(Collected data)
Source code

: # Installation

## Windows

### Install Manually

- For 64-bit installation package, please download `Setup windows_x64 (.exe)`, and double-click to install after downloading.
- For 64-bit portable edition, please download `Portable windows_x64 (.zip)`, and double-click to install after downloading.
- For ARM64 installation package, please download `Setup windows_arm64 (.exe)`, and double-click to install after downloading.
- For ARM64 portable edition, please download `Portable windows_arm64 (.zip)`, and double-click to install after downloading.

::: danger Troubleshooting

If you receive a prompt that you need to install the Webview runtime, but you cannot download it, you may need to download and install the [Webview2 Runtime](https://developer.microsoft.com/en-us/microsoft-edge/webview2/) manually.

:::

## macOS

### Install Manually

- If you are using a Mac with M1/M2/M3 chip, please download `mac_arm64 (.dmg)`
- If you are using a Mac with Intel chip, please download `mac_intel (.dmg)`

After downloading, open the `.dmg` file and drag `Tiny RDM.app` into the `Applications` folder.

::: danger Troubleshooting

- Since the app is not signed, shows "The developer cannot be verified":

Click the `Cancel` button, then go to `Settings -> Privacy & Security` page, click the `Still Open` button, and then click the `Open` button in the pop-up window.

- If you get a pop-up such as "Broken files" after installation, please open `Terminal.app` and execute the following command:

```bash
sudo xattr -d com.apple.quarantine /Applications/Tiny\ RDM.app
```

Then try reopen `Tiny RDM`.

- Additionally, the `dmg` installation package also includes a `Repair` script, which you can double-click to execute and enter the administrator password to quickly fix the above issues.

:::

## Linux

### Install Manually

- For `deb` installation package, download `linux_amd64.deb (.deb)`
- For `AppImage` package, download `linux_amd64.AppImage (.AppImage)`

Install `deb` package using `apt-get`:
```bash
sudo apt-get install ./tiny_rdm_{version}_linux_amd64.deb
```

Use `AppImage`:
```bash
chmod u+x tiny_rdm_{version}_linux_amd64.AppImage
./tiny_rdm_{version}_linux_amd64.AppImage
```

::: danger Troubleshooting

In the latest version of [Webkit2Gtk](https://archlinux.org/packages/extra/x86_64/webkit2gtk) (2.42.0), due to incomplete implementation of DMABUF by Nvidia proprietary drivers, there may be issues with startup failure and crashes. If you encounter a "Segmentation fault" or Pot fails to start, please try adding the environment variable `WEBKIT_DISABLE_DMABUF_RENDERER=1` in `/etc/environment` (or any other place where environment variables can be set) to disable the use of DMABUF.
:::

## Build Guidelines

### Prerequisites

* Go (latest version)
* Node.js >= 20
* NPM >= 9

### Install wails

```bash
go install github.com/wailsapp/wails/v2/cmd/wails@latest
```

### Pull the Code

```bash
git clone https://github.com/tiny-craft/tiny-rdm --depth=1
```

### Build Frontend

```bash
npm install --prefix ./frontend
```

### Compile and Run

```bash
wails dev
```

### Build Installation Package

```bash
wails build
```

→ **Instructions to follow**
Reproduce exactly, with nothing added, the lines from the one that contains "installation package, download" to the end of the data.

→ **Expected answer**
- For `deb` installation package, download `linux_amd64.deb (.deb)`
- For `AppImage` package, download `linux_amd64.AppImage (.AppImage)`

Install `deb` package using `apt-get`:
```bash
sudo apt-get install ./tiny_rdm_{version}_linux_amd64.deb
```

Use `AppImage`:
```bash
chmod u+x tiny_rdm_{version}_linux_amd64.AppImage
./tiny_rdm_{version}_linux_amd64.AppImage
```

::: danger Troubleshooting

In the latest version of [Webkit2Gtk](https://archlinux.org/packages/extra/x86_64/webkit2gtk) (2.42.0), due to incomplete implementation of DMABUF by Nvidia proprietary drivers, there may be issues with startup failure and crashes. If you encounter a "Segmentation fault" or Pot fails to start, please try adding the environment variable `WEBKIT_DISABLE_DMABUF_RENDERER=1` in `/etc/environment` (or any other place where environment variables can be set) to disable the use of DMABUF.
:::

## Build Guidelines

### Prerequisites

* Go (latest version)
* Node.js >= 20
* NPM >= 9

### Install wails

```bash
go install github.com/wailsapp/wails/v2/cmd/wails@latest
```

### Pull the Code

```bash
git clone https://github.com/tiny-craft/tiny-rdm --depth=1
```

### Build Frontend

```bash
npm install --prefix ./frontend
```

### Compile and Run

```bash
wails dev
```

### Build Installation Package

```bash
wails build
```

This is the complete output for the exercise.